◆ **WORK TASK**
Each line in the records below, from the one that contains "1. **System-Defined Models**: Pre-configured" to the one that contains "2. **Centralized Management**: Of", should be reproduced exactly, the first and last included.

Stored data entries:
= = = = = = =

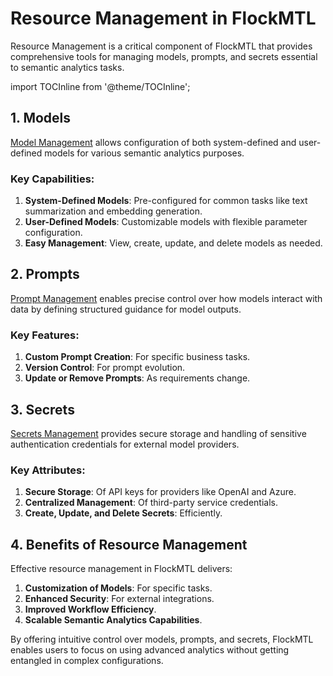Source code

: # Resource Management in FlockMTL

Resource Management is a critical component of FlockMTL that provides comprehensive tools for managing models, prompts, and secrets essential to semantic analytics tasks.

import TOCInline from '@theme/TOCInline';

<TOCInline toc={toc} />

## 1. Models

[Model Management](/docs/resource-management/models) allows configuration of both system-defined and user-defined models for various semantic analytics purposes.

### Key Capabilities:

1. **System-Defined Models**: Pre-configured for common tasks like text summarization and embedding generation.
2. **User-Defined Models**: Customizable models with flexible parameter configuration.
3. **Easy Management**: View, create, update, and delete models as needed.

## 2. Prompts

[Prompt Management](/docs/resource-management/prompts) enables precise control over how models interact with data by defining structured guidance for model outputs.

### Key Features:

1. **Custom Prompt Creation**: For specific business tasks.
2. **Version Control**: For prompt evolution.
3. **Update or Remove Prompts**: As requirements change.

## 3. Secrets

[Secrets Management](/docs/resource-management/api-keys) provides secure storage and handling of sensitive authentication credentials for external model providers.

### Key Attributes:

1. **Secure Storage**: Of API keys for providers like OpenAI and Azure.
2. **Centralized Management**: Of third-party service credentials.
3. **Create, Update, and Delete Secrets**: Efficiently.

## 4. Benefits of Resource Management

Effective resource management in FlockMTL delivers:

1. **Customization of Models**: For specific tasks.
2. **Enhanced Security**: For external integrations.
3. **Improved Workflow Efficiency**.
4. **Scalable Semantic Analytics Capabilities**.

By offering intuitive control over models, prompts, and secrets, FlockMTL enables users to focus on using advanced analytics without getting entangled in complex configurations.
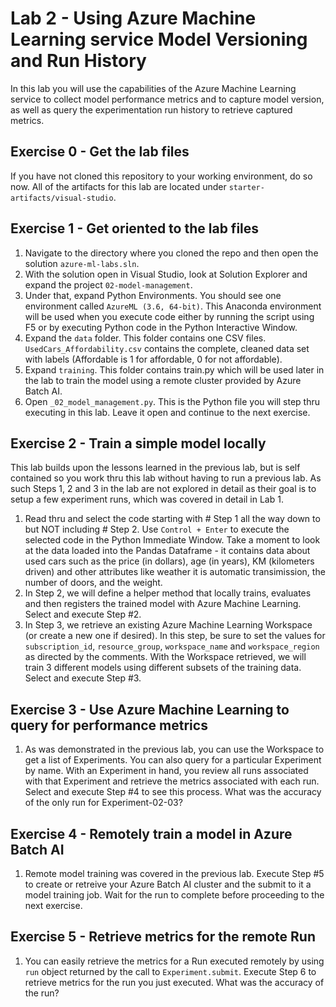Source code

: # Lab 2 - Using Azure Machine Learning service Model Versioning and Run History

In this lab you will use the capabilities of the Azure Machine Learning service to collect model performance metrics and to capture model version, as well as query the experimentation run history to retrieve captured metrics. 

## Exercise 0 - Get the lab files
If you have not cloned this repository to your working environment, do so now. All of the artifacts for this lab are located under `starter-artifacts/visual-studio`.

## Exercise 1 - Get oriented to the lab files

1. Navigate to the directory where you cloned the repo and then open the solution `azure-ml-labs.sln`. 
2. With the solution open in Visual Studio, look at Solution Explorer and expand the project `02-model-management`.
3. Under that, expand Python Environments. You should see one environment called `AzureML (3.6, 64-bit)`. This Anaconda environment will be used when you execute code either by running the script using F5 or by executing Python code in the Python Interactive Window.
4. Expand the `data` folder. This folder contains one CSV files. `UsedCars_Affordability.csv` contains the complete, cleaned data set with labels (Affordable is 1 for affordable, 0 for not affordable).
5. Expand `training`. This folder contains train.py which will be used later in the lab to train the model using a remote cluster provided by Azure Batch AI.
6. Open `_02_model_management.py`. This is the Python file you will step thru executing in this lab. Leave it open and continue to the next exercise.


## Exercise 2 - Train a simple model locally
This lab builds upon the lessons learned in the previous lab, but is self contained so you work thru this lab without having to run a previous lab. As such Steps 1, 2 and 3 in the lab are not explored in detail as their goal is to setup a few experiment runs, which was covered in detail in Lab 1.
1. Read thru and select the code starting with # Step 1 all the way down to but NOT including # Step 2. Use `Control + Enter` to execute the selected code in the Python Immediate Window. Take a moment to look at the data loaded into the Pandas Dataframe - it contains data about used cars such as the price (in dollars), age (in years), KM (kilometers driven) and other attributes like weather it is automatic transimission, the number of doors, and the weight.
2. In Step 2, we will define a helper method that locally trains, evaluates and then registers the trained model with Azure Machine Learning. Select and execute Step #2.
3. In Step 3, we retrieve an existing Azure Machine Learning Workspace (or create a new one if desired). In this step, be sure to set the values for `subscription_id`, `resource_group`, `workspace_name` and `workspace_region` as directed by the comments. With the Workspace retrieved, we will train 3 different models using different subsets of the training data. Select and execute Step #3.


## Exercise 3 - Use Azure Machine Learning to query for performance metrics
1. As was demonstrated in the previous lab, you can use the Workspace to get a list of Experiments. You can also query for a particular Experiment by name. With an Experiment in hand, you review all runs associated with that Experiment and retrieve the metrics associated with each run. Select and execute Step #4 to see this process. What was the accuracy of the only run for Experiment-02-03?


## Exercise 4 - Remotely train a model in Azure Batch AI
1. Remote model training was covered in the previous lab. Execute Step #5 to create or retreive your Azure Batch AI cluster and the submit to it a model training job. Wait for the run to complete before proceeding to the next exercise.

## Exercise 5 - Retrieve metrics for the remote Run
1. You can easily retrieve the metrics for a Run executed remotely by using `run` object returned by the call to `Experiment.submit`. Execute Step 6 to retrieve metrics for the run you just executed. What was the accuracy of the run?



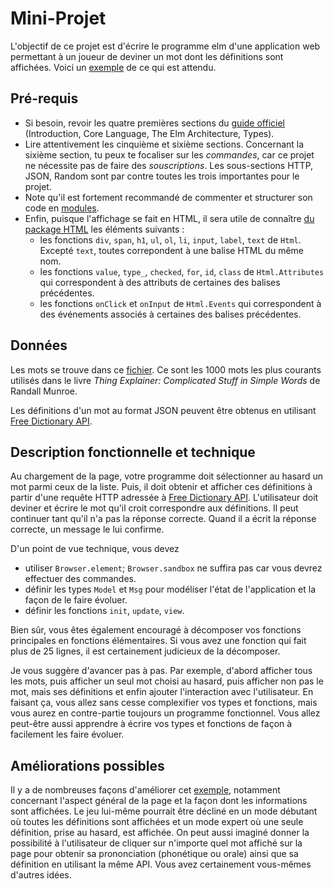 # Mini-Projet

L'objectif de ce projet est d'écrire le programme elm d'une application web permettant à un joueur de deviner un mot dont les définitions sont affichées. Voici un [exemple](https://perso.liris.cnrs.fr/tristan.roussillon/GuessIt/) de ce qui est attendu. 

## Pré-requis

- Si besoin, revoir les quatre premières sections du [guide officiel](https://guide.elm-lang.org/) (Introduction, Core Language, The Elm Architecture, Types).
- Lire attentivement les cinquième et sixième sections. Concernant la sixième section, tu peux te focaliser sur les *commandes*, car ce projet ne nécessite pas de faire des *souscriptions*. Les sous-sections HTTP, JSON, Random sont par contre toutes les trois importantes pour le projet. 
- Note qu'il est fortement recommandé de commenter et structurer son code en [modules](https://guide.elm-lang.org/webapps/modules.html).
- Enfin, puisque l'affichage se fait en HTML, il sera utile de connaître 
[du package HTML](https://package.elm-lang.org/packages/elm/html/latest/)
les éléments suivants :
  - les fonctions `div`, `span`, `h1`, `ul`, `ol`, `li`, `input`, `label`, `text` de `Html`.
  Excepté `text`, toutes correpondent à une balise HTML du même nom. 
  - les fonctions `value`, `type_`, `checked`, `for`, `id`, `class` de `Html.Attributes`
  qui correspondent à des attributs de certaines des balises précédentes.
  - les fonctions `onClick` et `onInput` de `Html.Events`
  qui correspondent à des événements associés à certaines des balises précédentes.  

## Données

Les mots se trouve dans ce [fichier](https://perso.liris.cnrs.fr/tristan.roussillon/GuessIt/thousand_words_things_explainer.txt). Ce sont les 1000 mots les plus courants utilisés dans le livre *Thing Explainer: Complicated Stuff in Simple Words* de Randall Munroe. 

Les définitions d'un mot au format JSON peuvent être obtenus en utilisant [Free Dictionary API](https://dictionaryapi.dev/).  

## Description fonctionnelle et technique

Au chargement de la page, votre programme doit sélectionner au hasard un mot parmi ceux de la liste. Puis, il doit obtenir et afficher ces définitions à partir d'une requête HTTP adressée à [Free Dictionary API](https://dictionaryapi.dev/). L'utilisateur doit deviner et écrire le mot qu'il croit correspondre aux définitions. Il peut continuer tant qu'il n'a pas la réponse correcte. Quand il a écrit la réponse correcte, un message le lui confirme.

D'un point de vue technique, vous devez
- utiliser `Browser.element`; `Browser.sandbox` ne suffira pas car vous devrez effectuer des commandes.
- définir les types `Model` et `Msg` pour modéliser l'état de l'application et la façon de le faire évoluer.
- définir les fonctions `init`, `update`, `view`.

Bien sûr, vous êtes également encouragé à décomposer vos fonctions principales en fonctions élémentaires. Si vous avez une fonction qui fait plus de 25 lignes, il est certainement judicieux de la décomposer.

Je vous suggère d'avancer pas à pas. Par exemple, d'abord afficher tous les mots, puis afficher un seul mot choisi au hasard, puis afficher non pas le mot, mais ses définitions et enfin ajouter l'interaction avec l'utilisateur. En faisant ça, vous allez sans cesse complexifier vos types et fonctions, mais vous aurez en contre-partie toujours un programme fonctionnel. Vous allez peut-être aussi apprendre à écrire vos types et fonctions de façon à facilement les faire évoluer. 

## Améliorations possibles

Il y a de nombreuses façons d'améliorer cet [exemple](https://perso.liris.cnrs.fr/tristan.roussillon/GuessIt/), notamment concernant l'aspect général de la page et la façon dont les informations sont affichées. Le jeu lui-même pourrait être décliné en un mode débutant où toutes les définitions sont affichées et un mode expert où une seule définition, prise au hasard, est affichée. On peut aussi imaginé donner la possibilité à l'utilisateur de cliquer sur n'importe quel mot affiché sur la page pour obtenir sa prononciation (phonétique ou orale) ainsi que sa définition en utilisant la même API. Vous avez certainement vous-mêmes d'autres idées.   
 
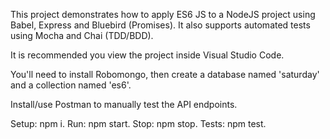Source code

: This project demonstrates how to apply ES6 JS to a NodeJS project using Babel, Express and Bluebird (Promises). It also supports automated tests using Mocha and Chai (TDD/BDD).

It is recommended you view the project inside Visual Studio Code.

You'll need to install Robomongo, then create a database named 'saturday' and a collection named 'es6'.

Install/use Postman to manually test the API endpoints.

Setup: npm i.
Run: npm start.
Stop: npm stop.
Tests: npm test.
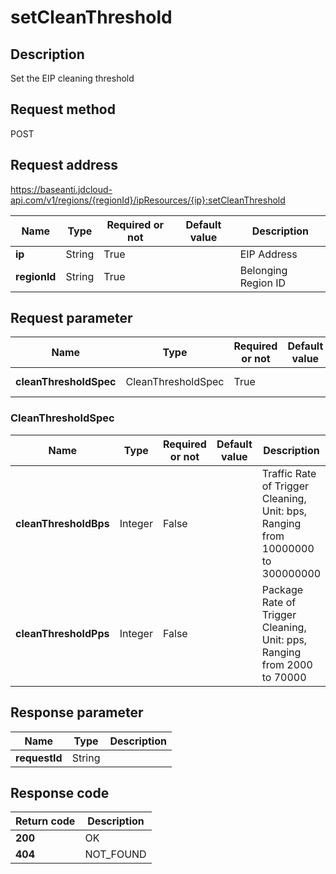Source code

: # setCleanThreshold


## Description
Set the EIP cleaning threshold

## Request method
POST

## Request address
https://baseanti.jdcloud-api.com/v1/regions/{regionId}/ipResources/{ip}:setCleanThreshold

|Name|Type|Required or not|Default value|Description|
|---|---|---|---|---|
|**ip**|String|True| |EIP Address|
|**regionId**|String|True| |Belonging Region ID|

## Request parameter
|Name|Type|Required or not|Default value|Description|
|---|---|---|---|---|
|**cleanThresholdSpec**|CleanThresholdSpec|True| |cc Parameter|

### CleanThresholdSpec
|Name|Type|Required or not|Default value|Description|
|---|---|---|---|---|
|**cleanThresholdBps**|Integer|False| |Traffic Rate of Trigger Cleaning, Unit: bps, Ranging from 10000000 to 300000000|
|**cleanThresholdPps**|Integer|False| |Package Rate of Trigger Cleaning, Unit: pps, Ranging from 2000 to 70000|

## Response parameter
|Name|Type|Description|
|---|---|---|
|**requestId**|String| |



## Response code
|Return code|Description|
|---|---|
|**200**|OK|
|**404**|NOT_FOUND|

= = = = = = =

◆ **REPLY**
1. **System-Defined Models**: Pre-configured for common tasks like text summarization and embedding generation.
2. **User-Defined Models**: Customizable models with flexible parameter configuration.
3. **Easy Management**: View, create, update, and delete models as needed.

## 2. Prompts

[Prompt Management](/docs/resource-management/prompts) enables precise control over how models interact with data by defining structured guidance for model outputs.

### Key Features:

1. **Custom Prompt Creation**: For specific business tasks.
2. **Version Control**: For prompt evolution.
3. **Update or Remove Prompts**: As requirements change.

## 3. Secrets

[Secrets Management](/docs/resource-management/api-keys) provides secure storage and handling of sensitive authentication credentials for external model providers.

### Key Attributes:

1. **Secure Storage**: Of API keys for providers like OpenAI and Azure.
2. **Centralized Management**: Of third-party service credentials.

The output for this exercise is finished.